On Thursday Intel posted its latest quarterly results, and it may leave some PC makers a little nervous.
The chip giant revealed that its PC Client Group generated revenue of $8.5 billion USD during the fourth fiscal quarter, down 1.5-percent sequentially and down 6-percent year-over-year. On a yearly basis, the PC Client Group had revenue of $34.3 billion, down 3-percent from fiscal 2011.
"The fourth quarter played out largely as expected as we continued to execute through a challenging environment," said Paul Otellini, Intel president and CEO. "We made tremendous progress across the business in 2012 as we entered the market for smartphones and tablets, worked with our partners to reinvent the PC, and drove continued innovation and growth in the data center."
The drop in Intel's PC Client Group shouldn't come as a surprise given the consumer market's growing focus on tablets supplied by Apple, Google, and Samsung among others. There are also the new hybrids that blur the lines between tablets and notebooks, and those "phablet" devices that merge tablet and phone into one form factor.
Does this drop in sales mean we're truly entering the Post-PC era? That remains to be seen. At CES 2013, the big theme seemed to be the connected home, as many companies showcased a slew of tablets, smartphones, networking hardware and Wi-Fi capable HDTVs sharing the same space and content. While there will always be a place for the desktop form factor, the show clearly made it obvious the industry's focus is on mobilized computing and content sharing.
With its x86-based partners jumping into the tablet and smartphone pool, it only made sense that Intel followed suit and challenge mobile industry leaders Qualcomm, Texas Instruments and Samsung. Like its desktop and notebook partners, Intel needed to find an additional stream of revenue as consumer tastes continue to switch over to thin, high-performance mobile products.
"As we enter 2013, our strong product pipeline has us well positioned to bring a new wave of Intel innovations across the spectrum of computing," Otellini added.

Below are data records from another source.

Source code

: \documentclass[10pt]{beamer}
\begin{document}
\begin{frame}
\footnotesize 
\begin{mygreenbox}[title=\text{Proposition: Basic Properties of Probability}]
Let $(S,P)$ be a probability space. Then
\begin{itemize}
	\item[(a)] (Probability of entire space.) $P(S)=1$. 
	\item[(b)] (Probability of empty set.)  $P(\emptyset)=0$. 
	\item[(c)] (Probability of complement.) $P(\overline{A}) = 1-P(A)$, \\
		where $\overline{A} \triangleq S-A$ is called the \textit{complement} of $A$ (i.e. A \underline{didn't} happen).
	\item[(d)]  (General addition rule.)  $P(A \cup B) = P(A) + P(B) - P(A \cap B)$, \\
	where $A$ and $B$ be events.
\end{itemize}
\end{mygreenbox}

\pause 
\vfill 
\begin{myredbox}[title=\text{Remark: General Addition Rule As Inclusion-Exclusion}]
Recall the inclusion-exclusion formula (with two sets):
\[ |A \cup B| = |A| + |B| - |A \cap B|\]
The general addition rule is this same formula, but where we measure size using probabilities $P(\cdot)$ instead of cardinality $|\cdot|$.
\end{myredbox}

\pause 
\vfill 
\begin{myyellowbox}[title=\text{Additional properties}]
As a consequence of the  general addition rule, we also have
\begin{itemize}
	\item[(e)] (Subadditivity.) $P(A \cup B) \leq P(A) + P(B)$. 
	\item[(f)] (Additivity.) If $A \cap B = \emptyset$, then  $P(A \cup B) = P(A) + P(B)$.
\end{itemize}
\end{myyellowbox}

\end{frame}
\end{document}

Despite its PC Client Group's decline, the quarter wasn't exactly gloomy for Intel. Its Data Center Group had revenue of $10.7 billion, up 6-percent from 2011. On a quarterly basis, the Data Center Group generated revenue of $2.8 billion, up 7-percent sequentially and up 4-percent year-over-year. The company also saw an overall gross margin of 58-percent, 1.0-percentage point above the midpoint of the company's expectation of 57-percent.